This has been a very good debate, in which a number of important issues have been raised. I pay tribute to the Chairman and members of the Select Committee for their perseverance and application in inquiring into these complex matters.

We share the Committee's view that efficient and affordable sea transport services are vital to the movement of essential imports and economically important exports for the islands communities. As evidence of our commitment to support essential shipping services to the islands, we shall this year provide subsidies of £7.6 million for P and O Scottish Ferries for passenger services, £700,000 for P and O and Orcargo for livestock exports and £300,000 for bulk shipping operators. That is in addition to grant assistance for pier and harbour works at Scrabster, Stromness and elsewhere in Orkney and Shetland. The Government have paid Orkney and Shetland some £11 million in piers and harbours grant in the past five years.

Our policy is to allow the private sector, wherever appropriate, to deliver the necessary services, but I have been asked why CalMac is not being allowed to tender. CalMac is wholly owned by the Secretary of State, and the undertaking with the Secretary of State is to provide an approved lifeline ferry service on the west coast. There is no undertaking to provide services to the Northern Isles. We examined the matter carefully, and it was decided that, on balance, it would not be appropriate to allow CalMac to tender.

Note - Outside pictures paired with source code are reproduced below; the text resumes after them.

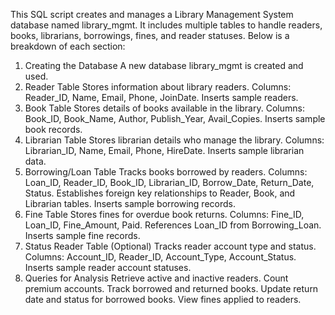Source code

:This SQL script creates and manages a Library Management System database named library_mgmt. It includes multiple tables to handle readers, books, librarians, borrowings, fines, and reader statuses. Below is a breakdown of each section:

1. Creating the Database
A new database library_mgmt is created and used.
2. Reader Table
Stores information about library readers.
Columns: Reader_ID, Name, Email, Phone, JoinDate.
Inserts sample readers.
3. Book Table
Stores details of books available in the library.
Columns: Book_ID, Book_Name, Author, Publish_Year, Avail_Copies.
Inserts sample book records.
4. Librarian Table
Stores librarian details who manage the library.
Columns: Librarian_ID, Name, Email, Phone, HireDate.
Inserts sample librarian data.
5. Borrowing/Loan Table
Tracks books borrowed by readers.
Columns: Loan_ID, Reader_ID, Book_ID, Librarian_ID, Borrow_Date, Return_Date, Status.
Establishes foreign key relationships to Reader, Book, and Librarian tables.
Inserts sample borrowing records.
6. Fine Table
Stores fines for overdue book returns.
Columns: Fine_ID, Loan_ID, Fine_Amount, Paid.
References Loan_ID from Borrowing_Loan.
Inserts sample fine records.
7. Status Reader Table (Optional)
Tracks reader account type and status.
Columns: Account_ID, Reader_ID, Account_Type, Account_Status.
Inserts sample reader account statuses.
8. Queries for Analysis
Retrieve active and inactive readers.
Count premium accounts.
Track borrowed and returned books.
Update return date and status for borrowed books.
View fines applied to readers.
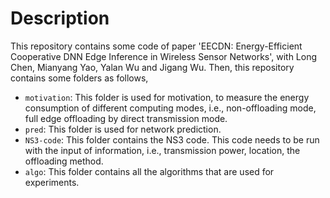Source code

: 
# Description
This repository contains some code of paper 'EECDN: Energy-Efficient Cooperative DNN Edge Inference in Wireless Sensor Networks', with Long Chen, Mianyang Yao, Yalan Wu and Jigang Wu.
Then, this repository contains some folders as follows,
* `motivation`: This folder is used for motivation, to measure the energy consumption of different computing modes, i.e., non-offloading mode, full edge offloading by direct transmission mode.
* `pred`: This folder is used for network prediction.
* `NS3-code`: This folder contains the NS3 code. This code needs to be run with the input of information, i.e., transmission power, location, the offloading method.
* `algo`: This folder contains all the algorithms that are used for experiments. 


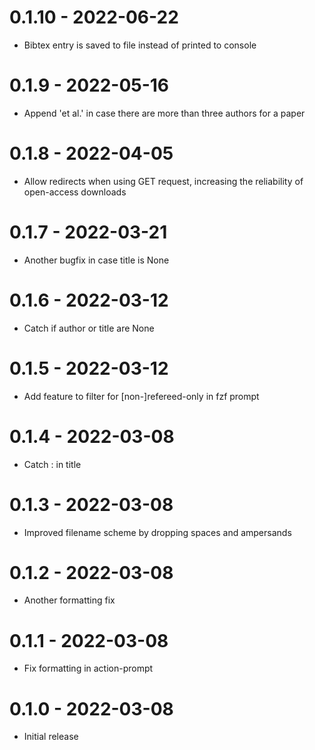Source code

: # 0.1.10 - 2022-06-22
- Bibtex entry is saved to file instead of printed to console

# 0.1.9 - 2022-05-16
- Append 'et al.' in case there are more than three authors for a paper

# 0.1.8 - 2022-04-05
- Allow redirects when using GET request, increasing the reliability of open-access downloads

# 0.1.7 - 2022-03-21
- Another bugfix in case title is None

# 0.1.6 - 2022-03-12
- Catch if author or title are None

# 0.1.5 - 2022-03-12
- Add feature to filter for [non-]refereed-only in fzf prompt

# 0.1.4 - 2022-03-08
- Catch : in title

# 0.1.3 - 2022-03-08
- Improved filename scheme by dropping spaces and ampersands

# 0.1.2 - 2022-03-08
- Another formatting fix

# 0.1.1 - 2022-03-08
- Fix formatting in action-prompt

# 0.1.0 - 2022-03-08
- Initial release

A number of factors influenced that decision. First, CalMac's core business is the provision of lifeline services on the west coast; secondly, we believe that the role of the public sector in the economy should be restricted and that, wherever possible, services should be provided by the private sector. Furthermore, the

Government wanted the tendering process to be seen as entirely fair. If CalMac had been allowed to tender on the back of Government funds, that would have been unfair to private sector competitors.